(Excerpts from a dataset)
[Start of section]

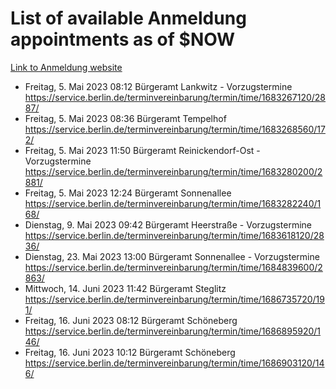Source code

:# List of available Anmeldung appointments as of $NOW
[Link to Anmeldung website](https://service.berlin.de/terminvereinbarung/termin/tag.php?termin=1&anliegen[]=120686&dienstleisterlist=122210,122217,327316,122219,327312,122227,327314,122231,327346,122243,327348,122254,122252,329742,122260,329745,122262,329748,122271,327278,122273,327274,122277,327276,330436,122280,327294,122282,327290,122284,327292,122291,327270,122285,327266,122286,327264,122296,327268,150230,329760,122297,327286,122294,327284,122312,329763,122314,329775,122304,327330,122311,327334,122309,327332,317869,122281,327352,122279,329772,122283,122276,327324,122274,327326,122267,329766,122246,327318,122251,327320,122257,327322,122208,327298,122226,327300&herkunft=http%3A%2F%2Fservice.berlin.de%2Fdienstleistung%2F120686%2F)
- Freitag, 5. Mai 2023 08:12 Bürgeramt Lankwitz - Vorzugstermine https://service.berlin.de/terminvereinbarung/termin/time/1683267120/2887/
- Freitag, 5. Mai 2023 08:36 Bürgeramt Tempelhof https://service.berlin.de/terminvereinbarung/termin/time/1683268560/172/
- Freitag, 5. Mai 2023 11:50 Bürgeramt Reinickendorf-Ost - Vorzugstermine https://service.berlin.de/terminvereinbarung/termin/time/1683280200/2881/
- Freitag, 5. Mai 2023 12:24 Bürgeramt Sonnenallee https://service.berlin.de/terminvereinbarung/termin/time/1683282240/168/
- Dienstag, 9. Mai 2023 09:42 Bürgeramt Heerstraße - Vorzugstermine https://service.berlin.de/terminvereinbarung/termin/time/1683618120/2836/
- Dienstag, 23. Mai 2023 13:00 Bürgeramt Sonnenallee - Vorzugstermine https://service.berlin.de/terminvereinbarung/termin/time/1684839600/2863/
- Mittwoch, 14. Juni 2023 11:42 Bürgeramt Steglitz https://service.berlin.de/terminvereinbarung/termin/time/1686735720/191/
- Freitag, 16. Juni 2023 08:12 Bürgeramt Schöneberg https://service.berlin.de/terminvereinbarung/termin/time/1686895920/146/
- Freitag, 16. Juni 2023 10:12 Bürgeramt Schöneberg https://service.berlin.de/terminvereinbarung/termin/time/1686903120/146/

[End of section]

Print the line containing "- Mittwoch, 14.", then every line after it through the last line of the records, each exactly as written; nothing else belongs in the answer.

- Mittwoch, 14. Juni 2023 11:42 Bürgeramt Steglitz https://service.berlin.de/terminvereinbarung/termin/time/1686735720/191/
- Freitag, 16. Juni 2023 08:12 Bürgeramt Schöneberg https://service.berlin.de/terminvereinbarung/termin/time/1686895920/146/
- Freitag, 16. Juni 2023 10:12 Bürgeramt Schöneberg https://service.berlin.de/terminvereinbarung/termin/time/1686903120/146/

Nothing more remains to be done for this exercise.